— ASSIGNED TASK —
Go over the records and copy every line with the string "首相在君主立宪制的英国绝对是政治权力第一人".

— THE DATA —
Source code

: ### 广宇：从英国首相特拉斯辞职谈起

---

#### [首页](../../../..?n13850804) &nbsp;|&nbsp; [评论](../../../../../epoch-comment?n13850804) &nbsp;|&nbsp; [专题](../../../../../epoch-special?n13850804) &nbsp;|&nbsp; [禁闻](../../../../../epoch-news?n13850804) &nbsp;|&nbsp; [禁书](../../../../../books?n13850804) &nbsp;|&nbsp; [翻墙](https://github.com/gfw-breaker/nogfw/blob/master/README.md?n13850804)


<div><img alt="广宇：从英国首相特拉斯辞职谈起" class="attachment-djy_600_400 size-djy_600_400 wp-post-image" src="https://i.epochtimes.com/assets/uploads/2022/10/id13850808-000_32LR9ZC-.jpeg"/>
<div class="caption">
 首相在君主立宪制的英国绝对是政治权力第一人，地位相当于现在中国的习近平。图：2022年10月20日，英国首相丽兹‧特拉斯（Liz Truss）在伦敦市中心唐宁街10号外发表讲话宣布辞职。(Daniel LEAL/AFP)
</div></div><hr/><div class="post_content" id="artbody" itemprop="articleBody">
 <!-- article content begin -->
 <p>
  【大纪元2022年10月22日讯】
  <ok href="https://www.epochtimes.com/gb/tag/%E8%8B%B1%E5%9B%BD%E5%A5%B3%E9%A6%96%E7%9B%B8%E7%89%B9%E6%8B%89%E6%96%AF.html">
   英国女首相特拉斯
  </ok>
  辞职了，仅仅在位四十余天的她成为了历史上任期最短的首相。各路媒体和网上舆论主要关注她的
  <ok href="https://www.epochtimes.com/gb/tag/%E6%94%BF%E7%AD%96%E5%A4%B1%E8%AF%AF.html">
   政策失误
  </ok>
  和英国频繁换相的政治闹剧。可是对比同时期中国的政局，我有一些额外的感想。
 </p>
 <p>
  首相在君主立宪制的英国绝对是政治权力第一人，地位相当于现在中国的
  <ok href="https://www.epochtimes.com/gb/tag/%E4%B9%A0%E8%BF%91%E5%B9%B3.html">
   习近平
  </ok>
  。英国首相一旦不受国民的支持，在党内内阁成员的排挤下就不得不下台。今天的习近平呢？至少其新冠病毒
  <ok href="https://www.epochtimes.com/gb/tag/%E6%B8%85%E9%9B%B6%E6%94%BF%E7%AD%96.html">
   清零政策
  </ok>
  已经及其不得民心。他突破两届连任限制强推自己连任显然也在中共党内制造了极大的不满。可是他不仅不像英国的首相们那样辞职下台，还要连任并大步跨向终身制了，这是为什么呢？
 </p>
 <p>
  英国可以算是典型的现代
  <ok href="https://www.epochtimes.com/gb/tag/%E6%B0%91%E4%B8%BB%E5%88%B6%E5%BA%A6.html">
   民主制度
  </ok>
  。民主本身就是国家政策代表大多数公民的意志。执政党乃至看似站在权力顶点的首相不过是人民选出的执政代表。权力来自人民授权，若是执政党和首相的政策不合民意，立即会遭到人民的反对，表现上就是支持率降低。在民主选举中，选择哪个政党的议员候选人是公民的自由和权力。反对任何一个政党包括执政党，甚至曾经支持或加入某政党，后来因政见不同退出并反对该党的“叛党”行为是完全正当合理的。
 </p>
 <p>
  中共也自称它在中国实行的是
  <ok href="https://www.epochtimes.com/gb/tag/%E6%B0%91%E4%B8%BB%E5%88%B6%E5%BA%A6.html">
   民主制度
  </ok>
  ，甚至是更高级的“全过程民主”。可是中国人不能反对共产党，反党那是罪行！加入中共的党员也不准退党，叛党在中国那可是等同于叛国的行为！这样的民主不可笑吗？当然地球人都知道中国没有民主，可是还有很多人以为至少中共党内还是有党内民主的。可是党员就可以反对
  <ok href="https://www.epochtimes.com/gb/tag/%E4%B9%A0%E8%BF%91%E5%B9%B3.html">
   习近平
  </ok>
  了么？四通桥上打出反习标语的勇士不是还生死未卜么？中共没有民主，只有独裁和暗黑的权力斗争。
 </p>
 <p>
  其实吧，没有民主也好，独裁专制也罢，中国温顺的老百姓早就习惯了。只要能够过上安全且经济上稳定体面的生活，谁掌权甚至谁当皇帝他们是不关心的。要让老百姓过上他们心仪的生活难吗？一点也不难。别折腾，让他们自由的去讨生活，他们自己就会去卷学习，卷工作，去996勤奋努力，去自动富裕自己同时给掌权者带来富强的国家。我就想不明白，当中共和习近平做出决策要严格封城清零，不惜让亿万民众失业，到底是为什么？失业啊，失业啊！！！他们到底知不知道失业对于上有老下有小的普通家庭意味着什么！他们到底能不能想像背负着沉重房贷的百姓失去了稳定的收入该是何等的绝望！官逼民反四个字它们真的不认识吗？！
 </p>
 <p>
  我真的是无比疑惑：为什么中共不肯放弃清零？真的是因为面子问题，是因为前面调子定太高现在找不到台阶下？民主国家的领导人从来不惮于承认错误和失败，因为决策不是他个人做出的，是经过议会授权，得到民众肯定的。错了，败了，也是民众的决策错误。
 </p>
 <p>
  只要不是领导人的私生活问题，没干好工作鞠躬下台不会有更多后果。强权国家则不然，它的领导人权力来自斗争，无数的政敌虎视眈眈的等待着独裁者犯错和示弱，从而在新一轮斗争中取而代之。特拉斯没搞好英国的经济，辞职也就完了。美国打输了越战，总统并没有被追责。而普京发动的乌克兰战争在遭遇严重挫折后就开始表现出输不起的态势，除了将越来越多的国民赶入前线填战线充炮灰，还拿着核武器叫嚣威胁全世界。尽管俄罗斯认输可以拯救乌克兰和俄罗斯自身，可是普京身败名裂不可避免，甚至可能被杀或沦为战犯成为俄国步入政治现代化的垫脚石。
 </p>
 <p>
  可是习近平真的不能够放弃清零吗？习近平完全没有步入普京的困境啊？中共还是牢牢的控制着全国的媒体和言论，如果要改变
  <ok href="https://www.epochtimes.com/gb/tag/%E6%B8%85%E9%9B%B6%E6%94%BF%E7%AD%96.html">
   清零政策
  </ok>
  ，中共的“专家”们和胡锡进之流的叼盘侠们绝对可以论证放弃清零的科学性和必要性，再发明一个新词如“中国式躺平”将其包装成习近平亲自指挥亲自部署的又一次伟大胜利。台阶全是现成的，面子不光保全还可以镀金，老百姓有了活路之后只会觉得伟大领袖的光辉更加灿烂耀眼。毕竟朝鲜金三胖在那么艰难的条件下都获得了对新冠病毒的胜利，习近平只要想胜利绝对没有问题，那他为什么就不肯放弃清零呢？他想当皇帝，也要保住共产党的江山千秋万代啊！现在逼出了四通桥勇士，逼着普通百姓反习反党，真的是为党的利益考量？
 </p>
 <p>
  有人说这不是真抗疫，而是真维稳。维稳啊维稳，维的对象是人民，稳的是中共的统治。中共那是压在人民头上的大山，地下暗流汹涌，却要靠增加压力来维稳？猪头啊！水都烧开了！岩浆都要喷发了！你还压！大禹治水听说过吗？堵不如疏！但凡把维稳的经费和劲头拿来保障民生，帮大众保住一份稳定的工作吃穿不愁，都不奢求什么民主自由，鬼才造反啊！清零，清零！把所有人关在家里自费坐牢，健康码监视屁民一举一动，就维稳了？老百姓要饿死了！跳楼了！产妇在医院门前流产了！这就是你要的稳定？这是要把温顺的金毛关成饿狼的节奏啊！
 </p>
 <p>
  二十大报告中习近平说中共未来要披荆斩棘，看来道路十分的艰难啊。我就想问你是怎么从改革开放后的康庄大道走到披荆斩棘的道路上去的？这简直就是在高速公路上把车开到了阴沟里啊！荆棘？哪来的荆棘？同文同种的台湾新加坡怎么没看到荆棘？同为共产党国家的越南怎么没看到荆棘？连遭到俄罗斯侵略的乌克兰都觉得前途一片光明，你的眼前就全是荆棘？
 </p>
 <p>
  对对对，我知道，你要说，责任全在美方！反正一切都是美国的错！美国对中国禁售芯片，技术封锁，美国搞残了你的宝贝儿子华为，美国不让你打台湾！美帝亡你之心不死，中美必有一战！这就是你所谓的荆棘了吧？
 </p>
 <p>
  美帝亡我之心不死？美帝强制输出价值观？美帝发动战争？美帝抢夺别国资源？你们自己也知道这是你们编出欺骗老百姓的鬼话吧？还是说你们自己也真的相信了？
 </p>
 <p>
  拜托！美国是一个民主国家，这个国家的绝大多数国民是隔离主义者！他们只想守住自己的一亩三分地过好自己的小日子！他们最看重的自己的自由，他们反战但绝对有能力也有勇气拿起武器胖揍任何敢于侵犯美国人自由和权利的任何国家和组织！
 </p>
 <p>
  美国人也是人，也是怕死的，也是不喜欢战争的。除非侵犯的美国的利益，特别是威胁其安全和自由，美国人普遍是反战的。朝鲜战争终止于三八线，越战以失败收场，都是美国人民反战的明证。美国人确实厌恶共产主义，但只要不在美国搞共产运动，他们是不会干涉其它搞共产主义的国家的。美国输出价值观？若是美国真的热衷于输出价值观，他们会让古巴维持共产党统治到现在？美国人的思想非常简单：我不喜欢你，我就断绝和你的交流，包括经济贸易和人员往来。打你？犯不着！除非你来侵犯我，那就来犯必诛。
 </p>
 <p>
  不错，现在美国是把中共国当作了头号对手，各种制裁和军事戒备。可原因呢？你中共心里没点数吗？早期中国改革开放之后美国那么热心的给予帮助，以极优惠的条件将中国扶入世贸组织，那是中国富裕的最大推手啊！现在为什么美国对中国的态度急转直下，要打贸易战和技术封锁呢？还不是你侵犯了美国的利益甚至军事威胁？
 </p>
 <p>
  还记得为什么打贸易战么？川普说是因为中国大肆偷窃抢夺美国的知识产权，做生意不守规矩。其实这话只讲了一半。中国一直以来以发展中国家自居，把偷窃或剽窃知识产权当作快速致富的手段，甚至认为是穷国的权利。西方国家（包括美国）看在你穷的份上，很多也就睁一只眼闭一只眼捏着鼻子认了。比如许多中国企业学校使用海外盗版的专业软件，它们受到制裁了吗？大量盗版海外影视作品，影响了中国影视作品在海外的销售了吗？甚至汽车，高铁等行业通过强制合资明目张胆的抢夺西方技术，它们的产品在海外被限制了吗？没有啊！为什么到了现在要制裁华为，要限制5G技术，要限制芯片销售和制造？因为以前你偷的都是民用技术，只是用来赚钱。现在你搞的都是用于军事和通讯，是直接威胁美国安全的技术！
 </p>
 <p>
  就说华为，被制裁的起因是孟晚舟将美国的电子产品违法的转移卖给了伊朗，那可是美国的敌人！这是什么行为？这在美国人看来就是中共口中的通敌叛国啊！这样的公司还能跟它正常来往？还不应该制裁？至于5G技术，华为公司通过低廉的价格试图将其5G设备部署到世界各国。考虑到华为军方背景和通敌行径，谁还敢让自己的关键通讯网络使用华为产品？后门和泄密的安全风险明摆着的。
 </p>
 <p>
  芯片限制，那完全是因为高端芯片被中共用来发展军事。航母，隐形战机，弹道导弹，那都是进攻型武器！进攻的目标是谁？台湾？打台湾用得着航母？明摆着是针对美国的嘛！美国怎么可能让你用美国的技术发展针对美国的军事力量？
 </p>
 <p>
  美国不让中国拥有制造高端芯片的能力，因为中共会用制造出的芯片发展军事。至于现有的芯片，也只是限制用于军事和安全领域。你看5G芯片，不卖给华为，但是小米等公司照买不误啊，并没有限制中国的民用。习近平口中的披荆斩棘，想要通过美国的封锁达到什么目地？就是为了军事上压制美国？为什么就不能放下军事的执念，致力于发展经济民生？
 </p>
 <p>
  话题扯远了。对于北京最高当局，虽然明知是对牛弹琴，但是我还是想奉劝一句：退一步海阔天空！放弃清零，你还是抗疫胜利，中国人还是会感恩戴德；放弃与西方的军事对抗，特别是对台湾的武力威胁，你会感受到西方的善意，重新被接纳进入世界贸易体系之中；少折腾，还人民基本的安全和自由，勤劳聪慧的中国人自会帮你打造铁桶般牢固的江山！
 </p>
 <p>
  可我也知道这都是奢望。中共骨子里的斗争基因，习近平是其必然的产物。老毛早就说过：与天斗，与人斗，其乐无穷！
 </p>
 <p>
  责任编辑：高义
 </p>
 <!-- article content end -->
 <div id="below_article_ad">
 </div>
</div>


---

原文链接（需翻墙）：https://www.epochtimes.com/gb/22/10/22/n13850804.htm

— RESULT —
 首相在君主立宪制的英国绝对是政治权力第一人，地位相当于现在中国的习近平。图：2022年10月20日，英国首相丽兹‧特拉斯（Liz Truss）在伦敦市中心唐宁街10号外发表讲话宣布辞职。(Daniel LEAL/AFP)
  首相在君主立宪制的英国绝对是政治权力第一人，地位相当于现在中国的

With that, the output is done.